Using natural gas will cost you just as much as the propane if not more. It gets pretty expensive, pretty quickly to run a generator 24 hours a day. You could easily pay $50 a day, that’s $1600 a month. A one week outage is not a big deal but if the SHTF and society crumbles NG won’t cut it.
Opinions vary on these matters.
Batteries are the biggest pain in the patoot I can imagine. I've got several acquaintances here in E. AZ who are off-grid, using solar and batteries and firewood. But they say batteries are a MAJOR commitment. Those batteries keep giving problems; and one day they're going to have to be serviced or scrapped. I'm just looking 5-10 years down the road, being that much older and having to deal with the darn things.
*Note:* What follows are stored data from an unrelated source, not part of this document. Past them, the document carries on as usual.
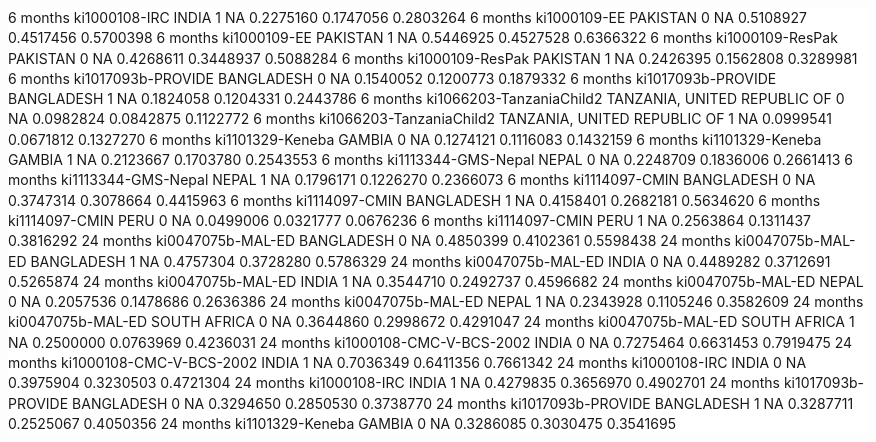 6 months    ki1000108-IRC              INDIA                          1                    NA                0.2275160   0.1747056   0.2803264
6 months    ki1000109-EE               PAKISTAN                       0                    NA                0.5108927   0.4517456   0.5700398
6 months    ki1000109-EE               PAKISTAN                       1                    NA                0.5446925   0.4527528   0.6366322
6 months    ki1000109-ResPak           PAKISTAN                       0                    NA                0.4268611   0.3448937   0.5088284
6 months    ki1000109-ResPak           PAKISTAN                       1                    NA                0.2426395   0.1562808   0.3289981
6 months    ki1017093b-PROVIDE         BANGLADESH                     0                    NA                0.1540052   0.1200773   0.1879332
6 months    ki1017093b-PROVIDE         BANGLADESH                     1                    NA                0.1824058   0.1204331   0.2443786
6 months    ki1066203-TanzaniaChild2   TANZANIA, UNITED REPUBLIC OF   0                    NA                0.0982824   0.0842875   0.1122772
6 months    ki1066203-TanzaniaChild2   TANZANIA, UNITED REPUBLIC OF   1                    NA                0.0999541   0.0671812   0.1327270
6 months    ki1101329-Keneba           GAMBIA                         0                    NA                0.1274121   0.1116083   0.1432159
6 months    ki1101329-Keneba           GAMBIA                         1                    NA                0.2123667   0.1703780   0.2543553
6 months    ki1113344-GMS-Nepal        NEPAL                          0                    NA                0.2248709   0.1836006   0.2661413
6 months    ki1113344-GMS-Nepal        NEPAL                          1                    NA                0.1796171   0.1226270   0.2366073
6 months    ki1114097-CMIN             BANGLADESH                     0                    NA                0.3747314   0.3078664   0.4415963
6 months    ki1114097-CMIN             BANGLADESH                     1                    NA                0.4158401   0.2682181   0.5634620
6 months    ki1114097-CMIN             PERU                           0                    NA                0.0499006   0.0321777   0.0676236
6 months    ki1114097-CMIN             PERU                           1                    NA                0.2563864   0.1311437   0.3816292
24 months   ki0047075b-MAL-ED          BANGLADESH                     0                    NA                0.4850399   0.4102361   0.5598438
24 months   ki0047075b-MAL-ED          BANGLADESH                     1                    NA                0.4757304   0.3728280   0.5786329
24 months   ki0047075b-MAL-ED          INDIA                          0                    NA                0.4489282   0.3712691   0.5265874
24 months   ki0047075b-MAL-ED          INDIA                          1                    NA                0.3544710   0.2492737   0.4596682
24 months   ki0047075b-MAL-ED          NEPAL                          0                    NA                0.2057536   0.1478686   0.2636386
24 months   ki0047075b-MAL-ED          NEPAL                          1                    NA                0.2343928   0.1105246   0.3582609
24 months   ki0047075b-MAL-ED          SOUTH AFRICA                   0                    NA                0.3644860   0.2998672   0.4291047
24 months   ki0047075b-MAL-ED          SOUTH AFRICA                   1                    NA                0.2500000   0.0763969   0.4236031
24 months   ki1000108-CMC-V-BCS-2002   INDIA                          0                    NA                0.7275464   0.6631453   0.7919475
24 months   ki1000108-CMC-V-BCS-2002   INDIA                          1                    NA                0.7036349   0.6411356   0.7661342
24 months   ki1000108-IRC              INDIA                          0                    NA                0.3975904   0.3230503   0.4721304
24 months   ki1000108-IRC              INDIA                          1                    NA                0.4279835   0.3656970   0.4902701
24 months   ki1017093b-PROVIDE         BANGLADESH                     0                    NA                0.3294650   0.2850530   0.3738770
24 months   ki1017093b-PROVIDE         BANGLADESH                     1                    NA                0.3287711   0.2525067   0.4050356
24 months   ki1101329-Keneba           GAMBIA                         0                    NA                0.3286085   0.3030475   0.3541695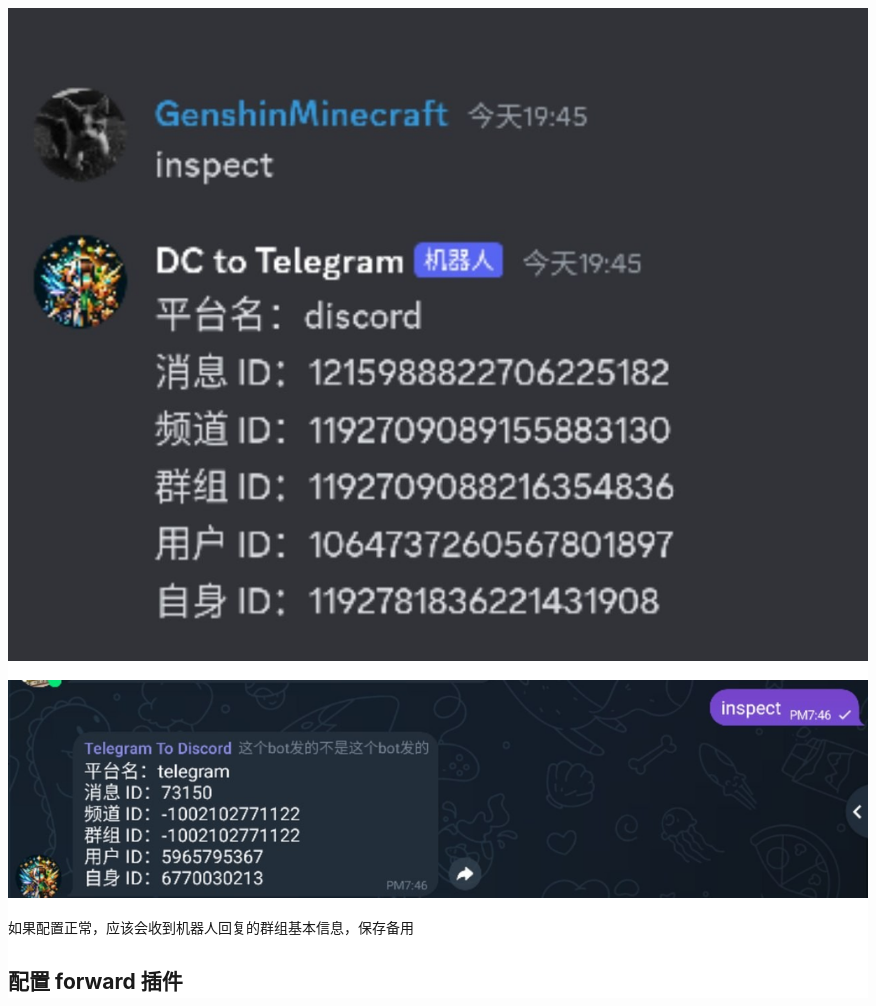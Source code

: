 ![](IMG_20240309_194654_105.jpg)

![](IMG_20240309_194632_782.jpg)

如果配置正常，应该会收到机器人回复的群组基本信息，保存备用

## 配置 forward 插件
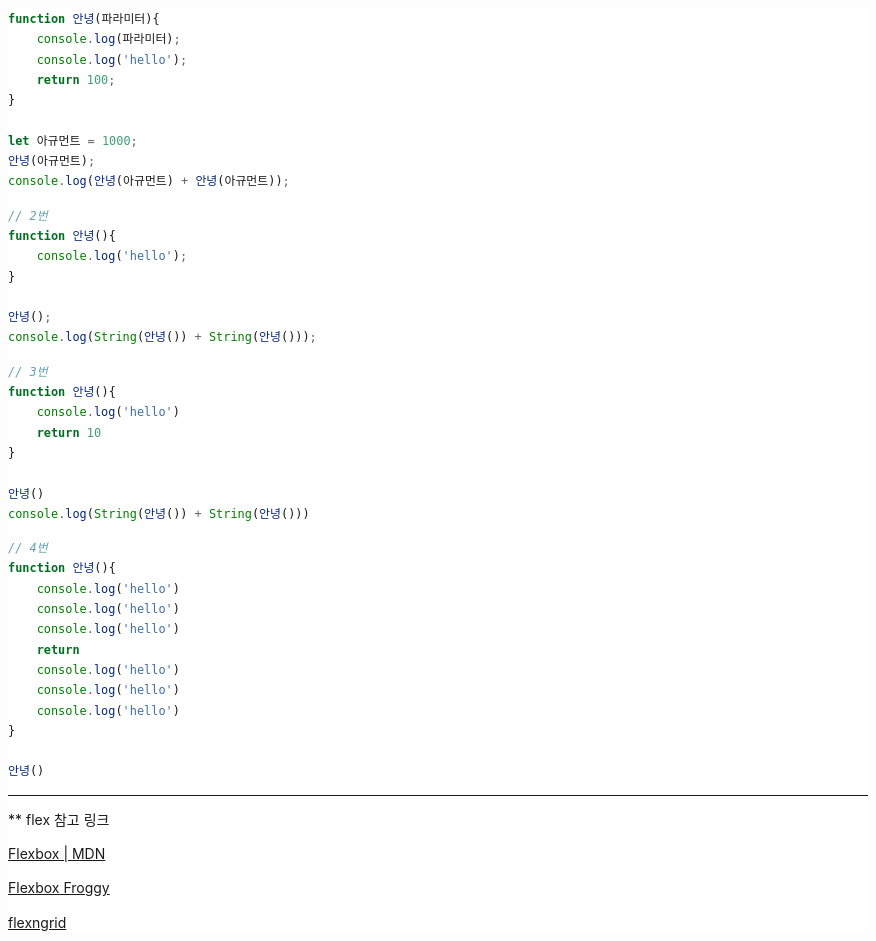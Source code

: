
 ```jsx
function 안녕(파라미터){
    console.log(파라미터);
    console.log('hello');
    return 100;
}

let 아규먼트 = 1000;
안녕(아규먼트);
console.log(안녕(아규먼트) + 안녕(아규먼트));
```

```jsx
// 2번
function 안녕(){
    console.log('hello');
}

안녕();
console.log(String(안녕()) + String(안녕()));
```

```jsx
// 3번
function 안녕(){
    console.log('hello')
    return 10
}

안녕()
console.log(String(안녕()) + String(안녕()))
```

```jsx
// 4번
function 안녕(){
    console.log('hello')
    console.log('hello')
    console.log('hello')
    return
    console.log('hello')
    console.log('hello')
    console.log('hello')
}

안녕()
```

---

** flex 참고 링크

[Flexbox | MDN](https://developer.mozilla.org/ko/docs/Learn/CSS/CSS_layout/Flexbox)

[Flexbox Froggy](https://flexboxfroggy.com/#ko)

[flexngrid](https://flexngrid.com/)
My plan is to run the generac, 3 hours on, 6 off. Tried that in the last outage and it worked well.
We don't get to use propane in my development; otherwise, the redundancy of having a big LP tank is not a bad idea at all.
I think it's all in what a guy thinks is most sustainable with the least hassle.
I genuinely appreciate your response; thanks!
You can’t use the same orifice for propane as you use for natural gas, you’ll overheat the unit and waste a crapload of fuel energy to boot. There is more than twice the energy per unit in propane as there is in natural gas (nat gas=1050btu/cubic ft, propane=2560 btu/cubic ft).
I have a dual-fuel propane/gasoline 7.5KW unit that can run my house just fine. It uses a 20 lb tank in 4 1/2 hours.